Changing your mind takes work. When you are 16, you do it every week; when you are old, maybe just the second before you die. And if it is not your age that holds you from changing or changing too much, it might be your family, friends, the person sleeping next to you, or the country you live in. 

But just moving to another country or divorcing is not the cure that brings you change. The things around you might change, but do they change enough? Do you fall in love again with that person you imagined you had met before? Do you wake up next to the same person because you see all of them like that? A thing. 

Change is difficult, even if you want it. Not many people want to put in the effort, and we expect change to happen by demanding it from others or through shortcuts we want to believe. They say that we are formed for a large part in our early years.
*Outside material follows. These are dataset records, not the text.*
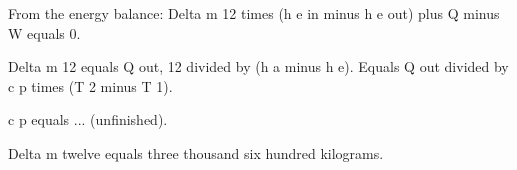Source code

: From the energy balance:  
Delta m 12 times (h e in minus h e out) plus Q minus W equals 0.  

Delta m 12 equals Q out, 12 divided by (h a minus h e).  
Equals Q out divided by c p times (T 2 minus T 1).  

c p equals ... (unfinished).

Delta m twelve equals three thousand six hundred kilograms.
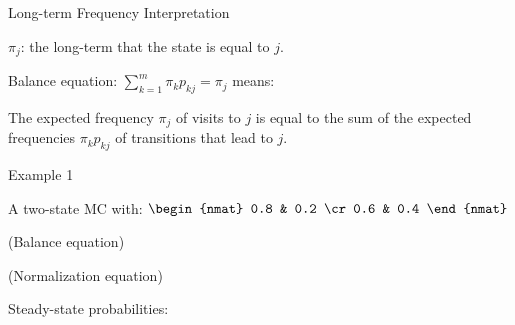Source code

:\begin{frame}{Long-term Frequency Interpretation}

\plitemsep 0.1in
\bci

\item $\pi_j$: the long-term  that the state is equal to $j.$

\item<2-> Balance equation: $\sum_{k=1}^m \pi_k p_{kj} = \pi_j$ means:

\bci
\item<3->  The expected frequency $\pi_j$ of visits to $j$ is equal to the sum of the expected frequencies $\pi_k p_{kj}$ of transitions that lead to $j.$
\eci
\eci

\vspace{-0.5cm}
\end{frame}



\begin{frame}{Example 1}

\plitemsep 0.1in
\bci

\item A two-state MC with:
  $
  \begin{nmat}
    0.8 & 0.2 \cr
    0.6 & 0.4 
  \end{nmat}
  $

\item (Balance equation) 
\item (Normalization equation) 

\item Steady-state probabilities: 

\eci
\end{frame}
When you are three, change is happening all the time, and it just happened. You get moved around, presented with food you don’t know, and wear clothes you have never seen before. All this change was forced upon you and hopefully done with love, making you feel good. Now, you have to do it all alone, and you don’t know how and stick with what you know. Longing for someone who tells you, but most of the time, that is you; the choice is often between what you already know all too well.  

It is like the free will problem. If we had it, we could all just change our minds and change. We are all stuck in a particular past and body, and these two determine for the most who we are. Making unexpected friends or reading a new book might notch you off, off your trajectory, but knowing that you encounter something new is the big challenge. You have to learn to recognize what is new, and the best way to do that is to keep it close and not at a distance.